How many events do you really need?
If you are very early stage, A/B testing might just not be the right method for you. You can still gather incredible data by talking to your users!
A simple rule of thumb is to use 6000 conversion events in each group if you want to detect a 5% uplift. Use 1600 if you only want to detect uplifts of over 10%. These numbers will give you approximately an 80% chance to detect a true effect.
Rule #2: don't underestimate how bad things can go
New variants of websites are overrated.
Data from Google suggests that 90% of the time, they have a negative effect, or no effect on the website performance (1).
Beware of hidden negative effects!
If you shorten your test to only detect uplifts of over 10%, you also miss negative effects on your conversion of less than 10%. You could cut your conversion quite significantly without realizing it.

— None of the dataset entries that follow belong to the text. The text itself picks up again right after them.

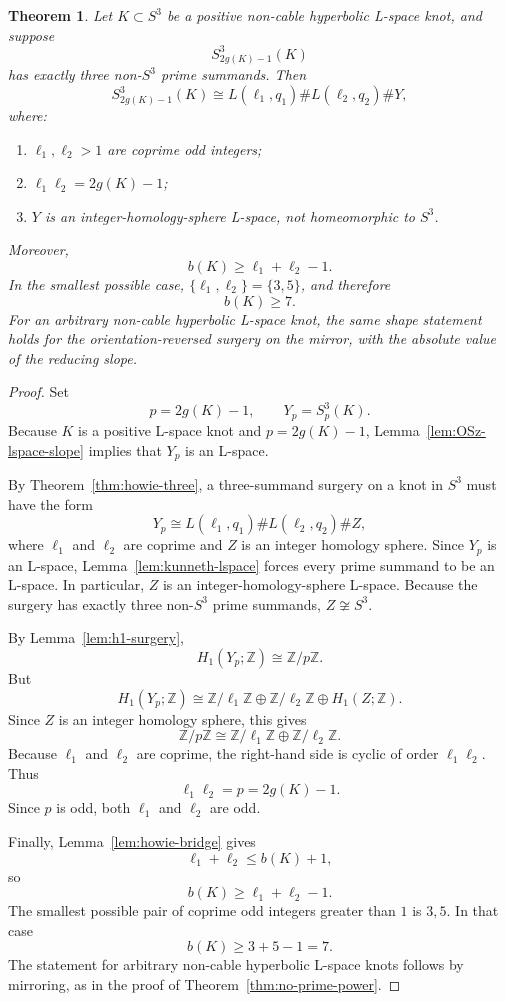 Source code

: \documentclass[12pt]{article}
\newtheorem{theorem}{Theorem}[section]
\theoremstyle{definition}
\newcommand{\Z}{\mathbb Z}
\begin{document}
\begin{theorem}\label{thm:residual-shape}
Let \(K\subset S^3\) be a positive non-cable hyperbolic L-space knot, and suppose
\[
S^3_{2g(K)-1}(K)
\]
has exactly three non-\(S^3\) prime summands.  Then
\[
S^3_{2g(K)-1}(K)
\cong
L(\ell_1,q_1)\# L(\ell_2,q_2)\# Y,
\]
where:
\begin{enumerate}
  \item \(\ell_1,\ell_2>1\) are coprime odd integers;
  \item \(\ell_1\ell_2=2g(K)-1\);
  \item \(Y\) is an integer-homology-sphere L-space, not homeomorphic to \(S^3\).
\end{enumerate}
Moreover,
\[
b(K)\ge \ell_1+\ell_2-1.
\]
In the smallest possible case, \(\{\ell_1,\ell_2\}=\{3,5\}\), and therefore
\[
b(K)\ge 7.
\]
For an arbitrary non-cable hyperbolic L-space knot, the same shape statement holds for the orientation-reversed surgery on the mirror, with the absolute value of the reducing slope.
\end{theorem}

\begin{proof}
Set
\[
p=2g(K)-1,\qquad Y_p=S^3_p(K).
\]
Because \(K\) is a positive L-space knot and \(p=2g(K)-1\), Lemma~\ref{lem:OSz-lspace-slope} implies that \(Y_p\) is an L-space.

By Theorem~\ref{thm:howie-three}, a three-summand surgery on a knot in \(S^3\) must have the form
\[
Y_p\cong L(\ell_1,q_1)\# L(\ell_2,q_2)\# Z,
\]
where \(\ell_1\) and \(\ell_2\) are coprime and \(Z\) is an integer homology sphere.  Since \(Y_p\) is an L-space, Lemma~\ref{lem:kunneth-lspace} forces every prime summand to be an L-space.  In particular, \(Z\) is an integer-homology-sphere L-space.  Because the surgery has exactly three non-\(S^3\) prime summands, \(Z\not\cong S^3\).

By Lemma~\ref{lem:h1-surgery},
\[
H_1(Y_p;\Z)\cong \Z/p\Z.
\]
But
\[
H_1(Y_p;\Z)\cong
\Z/\ell_1\Z\oplus \Z/\ell_2\Z\oplus H_1(Z;\Z).
\]
Since \(Z\) is an integer homology sphere, this gives
\[
\Z/p\Z\cong \Z/\ell_1\Z\oplus \Z/\ell_2\Z.
\]
Because \(\ell_1\) and \(\ell_2\) are coprime, the right-hand side is cyclic of order \(\ell_1\ell_2\).  Thus
\[
\ell_1\ell_2=p=2g(K)-1.
\]
Since \(p\) is odd, both \(\ell_1\) and \(\ell_2\) are odd.

Finally, Lemma~\ref{lem:howie-bridge} gives
\[
\ell_1+\ell_2\le b(K)+1,
\]
so
\[
b(K)\ge \ell_1+\ell_2-1.
\]
The smallest possible pair of coprime odd integers greater than \(1\) is \(3,5\).  In that case
\[
b(K)\ge 3+5-1=7.
\]
The statement for arbitrary non-cable hyperbolic L-space knots follows by mirroring, as in the proof of Theorem~\ref{thm:no-prime-power}.
\end{proof}
\end{document}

Don't stop tests as soon as you see positive results
This, also, dramatically increases the chances of false positives. A majority of your results (2) could be bogus if you stop the test immediately after seeing positive results.
The novelty effect
Any winning test whose results tend to decrease over time, indicates a potential false positive. If the results deteriorate over time, it means that the uplift just wasn't there to start with. It could be some kind of novelty effect, or simply a statistical phenomenon called regression to the mean.
Example: If you give 100 students a test that they don't know the answers to, their answers will be completely random. If you take the "winning" 10% of the students and retest them, chances are the results of the second test will deteriorate. This will be consistent for the 3rd, 4th, 5th tests and so on.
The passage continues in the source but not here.